▸ EXERCISE DIRECTIONS: Once you reach the end of the data, transcribe all of it exactly.

---

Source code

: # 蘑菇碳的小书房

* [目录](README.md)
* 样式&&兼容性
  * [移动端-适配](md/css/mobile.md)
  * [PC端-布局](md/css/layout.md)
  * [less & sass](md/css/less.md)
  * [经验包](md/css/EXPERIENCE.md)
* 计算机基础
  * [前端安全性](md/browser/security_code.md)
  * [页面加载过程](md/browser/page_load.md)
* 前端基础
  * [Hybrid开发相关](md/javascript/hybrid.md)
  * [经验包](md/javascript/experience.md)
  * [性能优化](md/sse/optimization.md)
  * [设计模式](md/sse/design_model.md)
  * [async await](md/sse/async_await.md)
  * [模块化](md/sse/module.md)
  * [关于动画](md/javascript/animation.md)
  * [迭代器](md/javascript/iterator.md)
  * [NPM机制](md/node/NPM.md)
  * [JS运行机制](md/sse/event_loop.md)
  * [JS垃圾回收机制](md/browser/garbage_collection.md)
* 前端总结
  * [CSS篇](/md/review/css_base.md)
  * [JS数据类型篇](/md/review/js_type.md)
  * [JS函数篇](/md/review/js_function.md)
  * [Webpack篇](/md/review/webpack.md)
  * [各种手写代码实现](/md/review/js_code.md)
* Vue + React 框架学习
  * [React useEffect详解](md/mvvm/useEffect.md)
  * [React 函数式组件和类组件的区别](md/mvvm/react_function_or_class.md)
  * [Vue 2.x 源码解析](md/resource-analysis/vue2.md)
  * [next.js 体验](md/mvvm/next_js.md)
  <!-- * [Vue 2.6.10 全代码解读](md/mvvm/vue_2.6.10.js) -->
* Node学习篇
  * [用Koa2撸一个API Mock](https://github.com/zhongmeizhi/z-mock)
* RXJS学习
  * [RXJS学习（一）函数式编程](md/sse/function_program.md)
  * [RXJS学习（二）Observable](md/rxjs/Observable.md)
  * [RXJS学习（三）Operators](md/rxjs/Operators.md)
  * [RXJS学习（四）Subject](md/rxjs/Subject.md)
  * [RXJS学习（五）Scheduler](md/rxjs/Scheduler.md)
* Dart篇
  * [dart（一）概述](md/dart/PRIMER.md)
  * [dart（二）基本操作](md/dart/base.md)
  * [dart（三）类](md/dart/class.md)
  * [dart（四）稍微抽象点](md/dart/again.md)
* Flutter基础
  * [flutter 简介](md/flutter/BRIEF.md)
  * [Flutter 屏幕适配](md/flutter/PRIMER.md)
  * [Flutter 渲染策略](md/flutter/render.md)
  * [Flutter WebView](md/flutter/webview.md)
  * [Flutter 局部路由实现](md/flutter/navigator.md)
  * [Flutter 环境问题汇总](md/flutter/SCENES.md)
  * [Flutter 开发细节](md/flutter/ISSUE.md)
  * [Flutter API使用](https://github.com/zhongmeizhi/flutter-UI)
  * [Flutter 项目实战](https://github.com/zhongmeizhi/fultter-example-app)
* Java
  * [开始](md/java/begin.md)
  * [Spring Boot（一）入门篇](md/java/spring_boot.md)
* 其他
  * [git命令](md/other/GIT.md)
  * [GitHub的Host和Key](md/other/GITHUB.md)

---

▸ SOLVED PROBLEM:
Source code

: # 蘑菇碳的小书房

* [目录](README.md)
* 样式&&兼容性
  * [移动端-适配](md/css/mobile.md)
  * [PC端-布局](md/css/layout.md)
  * [less & sass](md/css/less.md)
  * [经验包](md/css/EXPERIENCE.md)
* 计算机基础
  * [前端安全性](md/browser/security_code.md)
  * [页面加载过程](md/browser/page_load.md)
* 前端基础
  * [Hybrid开发相关](md/javascript/hybrid.md)
  * [经验包](md/javascript/experience.md)
  * [性能优化](md/sse/optimization.md)
  * [设计模式](md/sse/design_model.md)
  * [async await](md/sse/async_await.md)
  * [模块化](md/sse/module.md)
  * [关于动画](md/javascript/animation.md)
  * [迭代器](md/javascript/iterator.md)
  * [NPM机制](md/node/NPM.md)
  * [JS运行机制](md/sse/event_loop.md)
  * [JS垃圾回收机制](md/browser/garbage_collection.md)
* 前端总结
  * [CSS篇](/md/review/css_base.md)
  * [JS数据类型篇](/md/review/js_type.md)
  * [JS函数篇](/md/review/js_function.md)
  * [Webpack篇](/md/review/webpack.md)
  * [各种手写代码实现](/md/review/js_code.md)
* Vue + React 框架学习
  * [React useEffect详解](md/mvvm/useEffect.md)
  * [React 函数式组件和类组件的区别](md/mvvm/react_function_or_class.md)
  * [Vue 2.x 源码解析](md/resource-analysis/vue2.md)
  * [next.js 体验](md/mvvm/next_js.md)
  <!-- * [Vue 2.6.10 全代码解读](md/mvvm/vue_2.6.10.js) -->
* Node学习篇
  * [用Koa2撸一个API Mock](https://github.com/zhongmeizhi/z-mock)
* RXJS学习
  * [RXJS学习（一）函数式编程](md/sse/function_program.md)
  * [RXJS学习（二）Observable](md/rxjs/Observable.md)
  * [RXJS学习（三）Operators](md/rxjs/Operators.md)
  * [RXJS学习（四）Subject](md/rxjs/Subject.md)
  * [RXJS学习（五）Scheduler](md/rxjs/Scheduler.md)
* Dart篇
  * [dart（一）概述](md/dart/PRIMER.md)
  * [dart（二）基本操作](md/dart/base.md)
  * [dart（三）类](md/dart/class.md)
  * [dart（四）稍微抽象点](md/dart/again.md)
* Flutter基础
  * [flutter 简介](md/flutter/BRIEF.md)
  * [Flutter 屏幕适配](md/flutter/PRIMER.md)
  * [Flutter 渲染策略](md/flutter/render.md)
  * [Flutter WebView](md/flutter/webview.md)
  * [Flutter 局部路由实现](md/flutter/navigator.md)
  * [Flutter 环境问题汇总](md/flutter/SCENES.md)
  * [Flutter 开发细节](md/flutter/ISSUE.md)
  * [Flutter API使用](https://github.com/zhongmeizhi/flutter-UI)
  * [Flutter 项目实战](https://github.com/zhongmeizhi/fultter-example-app)
* Java
  * [开始](md/java/begin.md)
  * [Spring Boot（一）入门篇](md/java/spring_boot.md)
* 其他
  * [git命令](md/other/GIT.md)
  * [GitHub的Host和Key](md/other/GITHUB.md)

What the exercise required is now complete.